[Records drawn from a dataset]

■ ■ ■ ■ ■

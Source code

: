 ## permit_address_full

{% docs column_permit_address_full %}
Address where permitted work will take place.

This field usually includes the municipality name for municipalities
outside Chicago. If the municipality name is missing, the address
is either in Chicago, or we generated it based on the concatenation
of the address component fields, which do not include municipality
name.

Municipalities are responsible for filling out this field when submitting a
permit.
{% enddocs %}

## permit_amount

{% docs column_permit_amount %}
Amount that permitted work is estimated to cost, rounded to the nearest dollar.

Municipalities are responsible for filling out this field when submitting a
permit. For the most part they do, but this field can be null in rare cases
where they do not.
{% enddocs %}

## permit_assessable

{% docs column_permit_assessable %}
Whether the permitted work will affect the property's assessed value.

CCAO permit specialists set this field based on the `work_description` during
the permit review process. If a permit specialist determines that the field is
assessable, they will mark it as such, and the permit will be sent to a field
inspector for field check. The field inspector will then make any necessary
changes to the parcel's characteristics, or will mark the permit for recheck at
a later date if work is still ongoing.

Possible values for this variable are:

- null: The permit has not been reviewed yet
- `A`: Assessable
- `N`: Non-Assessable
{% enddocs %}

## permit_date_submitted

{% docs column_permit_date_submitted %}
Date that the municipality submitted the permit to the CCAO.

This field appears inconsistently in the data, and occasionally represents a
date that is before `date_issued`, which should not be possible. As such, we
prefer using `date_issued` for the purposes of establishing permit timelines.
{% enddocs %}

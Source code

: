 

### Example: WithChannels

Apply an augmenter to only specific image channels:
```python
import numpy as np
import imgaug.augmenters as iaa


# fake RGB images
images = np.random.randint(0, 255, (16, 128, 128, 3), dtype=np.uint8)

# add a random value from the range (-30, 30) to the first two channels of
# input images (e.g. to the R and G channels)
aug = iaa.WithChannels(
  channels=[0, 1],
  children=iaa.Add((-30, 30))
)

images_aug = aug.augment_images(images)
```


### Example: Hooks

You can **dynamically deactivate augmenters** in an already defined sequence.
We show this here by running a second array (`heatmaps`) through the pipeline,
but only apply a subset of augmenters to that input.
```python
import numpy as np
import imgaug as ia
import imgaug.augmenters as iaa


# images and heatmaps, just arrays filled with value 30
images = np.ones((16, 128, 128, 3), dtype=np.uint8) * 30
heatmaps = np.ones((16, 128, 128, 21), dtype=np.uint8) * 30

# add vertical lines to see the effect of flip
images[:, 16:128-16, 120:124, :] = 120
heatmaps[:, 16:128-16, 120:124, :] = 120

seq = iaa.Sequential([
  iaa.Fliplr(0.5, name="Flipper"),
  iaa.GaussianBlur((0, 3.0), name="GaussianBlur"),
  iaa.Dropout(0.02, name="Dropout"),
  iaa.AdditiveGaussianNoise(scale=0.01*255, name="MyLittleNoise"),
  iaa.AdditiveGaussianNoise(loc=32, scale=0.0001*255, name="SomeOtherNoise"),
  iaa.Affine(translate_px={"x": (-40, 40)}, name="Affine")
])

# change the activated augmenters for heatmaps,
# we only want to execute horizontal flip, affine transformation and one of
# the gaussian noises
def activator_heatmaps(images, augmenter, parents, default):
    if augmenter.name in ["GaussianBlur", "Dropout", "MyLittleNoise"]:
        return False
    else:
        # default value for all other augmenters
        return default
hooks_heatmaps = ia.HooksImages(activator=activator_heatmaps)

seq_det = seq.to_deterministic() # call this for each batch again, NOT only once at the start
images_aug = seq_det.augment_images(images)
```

■ ■ ■ ■ ■

**Assignment**
Count of lines that include "ones" in the records above: write that value only.

**Exercise response**
2